Sie wollten seines Leibes habhaft werden, den Leibhaftigen fassen und vorführen, weil nur so der Dämon gebändigt werden konnte: Osama bin Laden war dieser Teufel, dieser Leibhaftige - nicht nur für die Amerikaner und die Opfer des islamistischen Terrors der letzten Dekade.

Nicht nur in der thailändischen Hauptstadt Bangkok werden T-Shirts mit dem Konterfei von Osama bin Laden angeboten. Der getötete Al-Qaida-Chef war  eine Ikone des islamistischen Terrors - und wird nur langsam im Bewusstsein auch der jungen Dschihaddisten verblassen. (Foto: AP)

Kein mächtigeres Symbol kannte die Welt für den Terror als den Kopf des Bärtigen, der auf T-Shirts gedruckt wurde und auf Teetassen. Ein Mann gegen Amerika, ein Anführer des Hasses auf alle Nichtgläubige, eine Ikone des Totalitarismus. Denn nichts anderes war Osama bin Laden: Der mächtigste Ideologe des noch jungen 21. Jahrhunderts, die Sehnsuchtsfigur der Islamisten für ihren Gottesstaat.

Derart aufgeladen war Osama bin Laden als Symbol, dass er seine Wirkung auch als Toter noch eine ganze Weile lang entfalten wird. Denn al-Qaida brauchte ihn nicht mehr als operative Führungsfigur, al-Qaida brauchte ihn als Aufdruck auf den T-Shirts.

Die Verblendung lebt fort

Der Tod bringt lediglich Gewissheit, dass er die Bewegung nicht mehr anheizen kann mit Botschaften, dass seine geheimnissumwitterte Existenz nicht mehr zur Mythenbildung taugt. Die Figur aber wird nur langsam im Bewusstsein auch der jungen Dschihaddisten verblassen. Aus dem Scheich wurde nun der Märtyrer - die Verblendung lebt fort.

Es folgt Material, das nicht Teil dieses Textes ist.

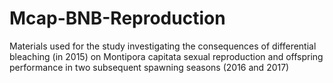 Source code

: # Mcap-BNB-Reproduction
Materials used for the study investigating the consequences of differential bleaching (in 2015) on Montipora capitata sexual reproduction and offspring performance in two subsequent spawning seasons (2016 and 2017)
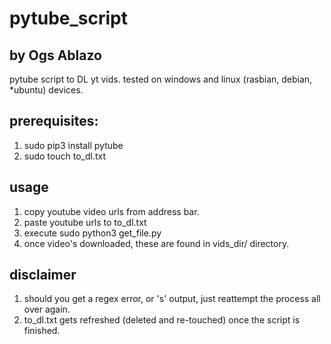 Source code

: # pytube_script
## by Ogs Ablazo
pytube script to DL yt vids. tested on windows and linux (rasbian, debian, *ubuntu) devices.

## prerequisites:
1. sudo pip3 install pytube
2. sudo touch to_dl.txt

## usage
1. copy youtube video urls from address bar.
2. paste youtube urls to to_dl.txt
3. execute sudo python3 get_file.py
4. once video's downloaded, these are found in vids_dir/ directory.

## disclaimer
1. should you get a regex error, or 's' output, just reattempt the process all over again.
2. to_dl.txt gets refreshed (deleted and re-touched) once the script is finished.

Osama bin Ladens fanatischer, gewaltbereiter Islamismus war eine Zeiterscheinung, die um die Jahrtausendwende deswegen an Kraft gewinnen konnte, weil die Umstände der Geschichte dies ermöglichten: Die USA waren die kraftstrotzende, systemsetzende Weltmacht, die Globalisierung veränderte das Leben selbst in den Dörfern Pakistans und Afghanistans, der Islam geriet unter den Druck der Säkularen, nicht weniger wie die anderen Weltreligionen auch.

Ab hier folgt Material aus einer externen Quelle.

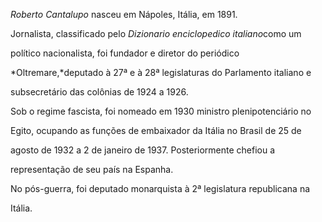 

*Roberto Cantalupo* nasceu em Nápoles, Itália, em 1891.



Jornalista, classificado pelo *Dizionario enciclopedico italiano*como um

político nacionalista, foi fundador e diretor do periódico

*Oltremare,*deputado à 27ª e à 28ª legislaturas do Parlamento italiano e

subsecretário das colônias de 1924 a 1926.



Sob o regime fascista, foi nomeado em 1930 ministro plenipotenciário no

Egito, ocupando as funções de embaixador da Itália no Brasil de 25 de

agosto de 1932 a 2 de janeiro de 1937. Posteriormente chefiou a

representação de seu país na Espanha.



No pós-guerra, foi deputado monarquista à 2ª legislatura republicana na

Itália.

Bin Laden machte sich das Gefühl der Unterdrückung und der Ohnmacht zunutze, er mobilisierte die verblendet Religiösen und die Modernitätsverweigerer. Und er fand in den USA das ideale Ziel, mit dessen Hilfe seine Bewegung aufgeladen werden konnte.

Der damalige Präsident George W. Bush reagierte nach Drehbuch und ließ sich auf einen Krieg ein, den er nie gewinnen konnte. So wurde Amerika geschwächt, und Bush Nachfolger Obama ist es, der den geordneten Rückzug aus der globalen Führungsrolle dirigiert.

Die USA selbst haben zur Ikonisierung Osamas beigetragen, weil sie viel zu lange ihren Kampf gegen den Terrorismus auf ein Duell mit dem Al-Qaida-Anführer reduzierten. Die öffentliche Stimmung verlangte danach, und die am Ground Zero und vor dem Weißen Haus in dieser Todesnacht herausgeschriene Genugtuung zeugt davon, dass nicht nur in Amerika das Rachebedürfnis tief wurzelte.

Nun, da der Mann tot ist, schließt sich symbolhaft ein gewalttätiges Kapitel der Weltgeschichte. Wirklich enden wird die Geschichte aber auch diesmal nicht.